→ WHAT YOU SHOULD DO
Would you transcribe each of the entries exactly, with nothing added or dropped?

→ GIVEN DATA
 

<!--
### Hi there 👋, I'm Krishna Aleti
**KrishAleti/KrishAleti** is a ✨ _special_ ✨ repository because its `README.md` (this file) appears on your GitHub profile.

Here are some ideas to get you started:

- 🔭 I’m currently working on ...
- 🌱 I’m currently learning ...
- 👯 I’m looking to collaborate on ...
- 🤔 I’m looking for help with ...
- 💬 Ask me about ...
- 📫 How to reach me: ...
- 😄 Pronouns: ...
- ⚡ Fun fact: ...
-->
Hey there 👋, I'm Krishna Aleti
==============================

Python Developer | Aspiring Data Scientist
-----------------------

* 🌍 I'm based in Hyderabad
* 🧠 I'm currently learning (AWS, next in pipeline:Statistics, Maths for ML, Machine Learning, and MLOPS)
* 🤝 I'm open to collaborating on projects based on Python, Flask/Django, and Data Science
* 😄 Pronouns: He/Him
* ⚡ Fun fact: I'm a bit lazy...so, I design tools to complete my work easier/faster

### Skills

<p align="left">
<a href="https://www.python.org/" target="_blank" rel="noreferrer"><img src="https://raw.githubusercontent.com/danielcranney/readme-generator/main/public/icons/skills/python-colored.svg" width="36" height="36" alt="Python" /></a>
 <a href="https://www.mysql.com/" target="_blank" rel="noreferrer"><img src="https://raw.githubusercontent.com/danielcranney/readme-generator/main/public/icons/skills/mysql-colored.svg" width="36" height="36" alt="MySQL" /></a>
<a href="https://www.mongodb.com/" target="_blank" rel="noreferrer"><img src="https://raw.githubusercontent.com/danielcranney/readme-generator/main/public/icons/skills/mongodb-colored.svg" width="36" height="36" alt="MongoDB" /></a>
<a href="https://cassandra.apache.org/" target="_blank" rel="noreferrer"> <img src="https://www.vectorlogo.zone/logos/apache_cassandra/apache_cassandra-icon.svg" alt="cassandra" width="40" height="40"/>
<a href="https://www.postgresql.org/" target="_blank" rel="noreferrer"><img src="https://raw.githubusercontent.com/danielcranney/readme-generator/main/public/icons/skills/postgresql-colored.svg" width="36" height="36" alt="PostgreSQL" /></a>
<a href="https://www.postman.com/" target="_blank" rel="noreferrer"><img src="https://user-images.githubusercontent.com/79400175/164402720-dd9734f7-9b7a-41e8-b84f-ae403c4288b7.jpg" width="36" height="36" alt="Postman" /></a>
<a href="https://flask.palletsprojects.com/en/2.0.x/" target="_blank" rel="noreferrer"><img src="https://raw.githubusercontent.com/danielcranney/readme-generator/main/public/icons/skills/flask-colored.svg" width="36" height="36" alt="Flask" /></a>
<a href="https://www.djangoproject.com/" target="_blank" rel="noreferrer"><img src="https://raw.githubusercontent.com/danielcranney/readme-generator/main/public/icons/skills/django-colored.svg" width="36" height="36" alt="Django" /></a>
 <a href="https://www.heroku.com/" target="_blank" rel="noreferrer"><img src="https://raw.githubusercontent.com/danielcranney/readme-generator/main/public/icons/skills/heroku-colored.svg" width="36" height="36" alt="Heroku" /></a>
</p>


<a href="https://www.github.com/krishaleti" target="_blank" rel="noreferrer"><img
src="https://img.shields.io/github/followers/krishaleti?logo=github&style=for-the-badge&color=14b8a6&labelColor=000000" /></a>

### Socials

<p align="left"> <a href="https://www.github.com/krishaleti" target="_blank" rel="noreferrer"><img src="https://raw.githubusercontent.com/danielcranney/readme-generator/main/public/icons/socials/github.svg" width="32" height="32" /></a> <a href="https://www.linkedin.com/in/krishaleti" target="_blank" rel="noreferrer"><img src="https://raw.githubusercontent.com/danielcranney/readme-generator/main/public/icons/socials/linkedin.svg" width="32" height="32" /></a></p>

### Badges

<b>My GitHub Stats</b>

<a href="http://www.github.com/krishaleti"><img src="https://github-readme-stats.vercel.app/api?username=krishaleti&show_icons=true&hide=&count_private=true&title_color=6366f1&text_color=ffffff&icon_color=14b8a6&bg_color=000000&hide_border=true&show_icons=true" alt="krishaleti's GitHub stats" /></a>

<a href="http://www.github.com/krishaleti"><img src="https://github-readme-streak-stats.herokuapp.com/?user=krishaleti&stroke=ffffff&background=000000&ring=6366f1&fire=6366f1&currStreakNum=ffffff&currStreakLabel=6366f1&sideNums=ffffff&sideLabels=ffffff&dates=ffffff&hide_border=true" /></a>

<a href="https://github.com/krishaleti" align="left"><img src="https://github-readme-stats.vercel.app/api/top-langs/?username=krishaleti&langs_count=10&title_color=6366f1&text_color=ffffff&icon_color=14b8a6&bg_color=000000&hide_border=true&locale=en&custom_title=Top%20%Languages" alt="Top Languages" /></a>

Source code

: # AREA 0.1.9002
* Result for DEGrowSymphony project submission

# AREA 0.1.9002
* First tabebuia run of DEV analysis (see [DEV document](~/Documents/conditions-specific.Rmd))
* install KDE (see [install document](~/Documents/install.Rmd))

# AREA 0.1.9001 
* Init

→ ANSWER SECTION
<!--
### Hi there 👋, I'm Krishna Aleti
**KrishAleti/KrishAleti** is a ✨ _special_ ✨ repository because its `README.md` (this file) appears on your GitHub profile.

Here are some ideas to get you started:

- 🔭 I’m currently working on ...
- 🌱 I’m currently learning ...
- 👯 I’m looking to collaborate on ...
- 🤔 I’m looking for help with ...
- 💬 Ask me about ...
- 📫 How to reach me: ...
- 😄 Pronouns: ...
- ⚡ Fun fact: ...
-->
Hey there 👋, I'm Krishna Aleti
==============================

Python Developer | Aspiring Data Scientist
-----------------------

* 🌍 I'm based in Hyderabad
* 🧠 I'm currently learning (AWS, next in pipeline:Statistics, Maths for ML, Machine Learning, and MLOPS)
* 🤝 I'm open to collaborating on projects based on Python, Flask/Django, and Data Science
* 😄 Pronouns: He/Him
* ⚡ Fun fact: I'm a bit lazy...so, I design tools to complete my work easier/faster

### Skills

<p align="left">
<a href="https://www.python.org/" target="_blank" rel="noreferrer"><img src="https://raw.githubusercontent.com/danielcranney/readme-generator/main/public/icons/skills/python-colored.svg" width="36" height="36" alt="Python" /></a>
 <a href="https://www.mysql.com/" target="_blank" rel="noreferrer"><img src="https://raw.githubusercontent.com/danielcranney/readme-generator/main/public/icons/skills/mysql-colored.svg" width="36" height="36" alt="MySQL" /></a>
<a href="https://www.mongodb.com/" target="_blank" rel="noreferrer"><img src="https://raw.githubusercontent.com/danielcranney/readme-generator/main/public/icons/skills/mongodb-colored.svg" width="36" height="36" alt="MongoDB" /></a>
<a href="https://cassandra.apache.org/" target="_blank" rel="noreferrer"> <img src="https://www.vectorlogo.zone/logos/apache_cassandra/apache_cassandra-icon.svg" alt="cassandra" width="40" height="40"/>
<a href="https://www.postgresql.org/" target="_blank" rel="noreferrer"><img src="https://raw.githubusercontent.com/danielcranney/readme-generator/main/public/icons/skills/postgresql-colored.svg" width="36" height="36" alt="PostgreSQL" /></a>
<a href="https://www.postman.com/" target="_blank" rel="noreferrer"><img src="https://user-images.githubusercontent.com/79400175/164402720-dd9734f7-9b7a-41e8-b84f-ae403c4288b7.jpg" width="36" height="36" alt="Postman" /></a>
<a href="https://flask.palletsprojects.com/en/2.0.x/" target="_blank" rel="noreferrer"><img src="https://raw.githubusercontent.com/danielcranney/readme-generator/main/public/icons/skills/flask-colored.svg" width="36" height="36" alt="Flask" /></a>
<a href="https://www.djangoproject.com/" target="_blank" rel="noreferrer"><img src="https://raw.githubusercontent.com/danielcranney/readme-generator/main/public/icons/skills/django-colored.svg" width="36" height="36" alt="Django" /></a>
 <a href="https://www.heroku.com/" target="_blank" rel="noreferrer"><img src="https://raw.githubusercontent.com/danielcranney/readme-generator/main/public/icons/skills/heroku-colored.svg" width="36" height="36" alt="Heroku" /></a>
</p>


<a href="https://www.github.com/krishaleti" target="_blank" rel="noreferrer"><img
src="https://img.shields.io/github/followers/krishaleti?logo=github&style=for-the-badge&color=14b8a6&labelColor=000000" /></a>

### Socials

<p align="left"> <a href="https://www.github.com/krishaleti" target="_blank" rel="noreferrer"><img src="https://raw.githubusercontent.com/danielcranney/readme-generator/main/public/icons/socials/github.svg" width="32" height="32" /></a> <a href="https://www.linkedin.com/in/krishaleti" target="_blank" rel="noreferrer"><img src="https://raw.githubusercontent.com/danielcranney/readme-generator/main/public/icons/socials/linkedin.svg" width="32" height="32" /></a></p>

### Badges

<b>My GitHub Stats</b>

<a href="http://www.github.com/krishaleti"><img src="https://github-readme-stats.vercel.app/api?username=krishaleti&show_icons=true&hide=&count_private=true&title_color=6366f1&text_color=ffffff&icon_color=14b8a6&bg_color=000000&hide_border=true&show_icons=true" alt="krishaleti's GitHub stats" /></a>

<a href="http://www.github.com/krishaleti"><img src="https://github-readme-streak-stats.herokuapp.com/?user=krishaleti&stroke=ffffff&background=000000&ring=6366f1&fire=6366f1&currStreakNum=ffffff&currStreakLabel=6366f1&sideNums=ffffff&sideLabels=ffffff&dates=ffffff&hide_border=true" /></a>

<a href="https://github.com/krishaleti" align="left"><img src="https://github-readme-stats.vercel.app/api/top-langs/?username=krishaleti&langs_count=10&title_color=6366f1&text_color=ffffff&icon_color=14b8a6&bg_color=000000&hide_border=true&locale=en&custom_title=Top%20%Languages" alt="Top Languages" /></a>

Source code

: # AREA 0.1.9002
* Result for DEGrowSymphony project submission

# AREA 0.1.9002
* First tabebuia run of DEV analysis (see [DEV document](~/Documents/conditions-specific.Rmd))
* install KDE (see [install document](~/Documents/install.Rmd))

# AREA 0.1.9001 
* Init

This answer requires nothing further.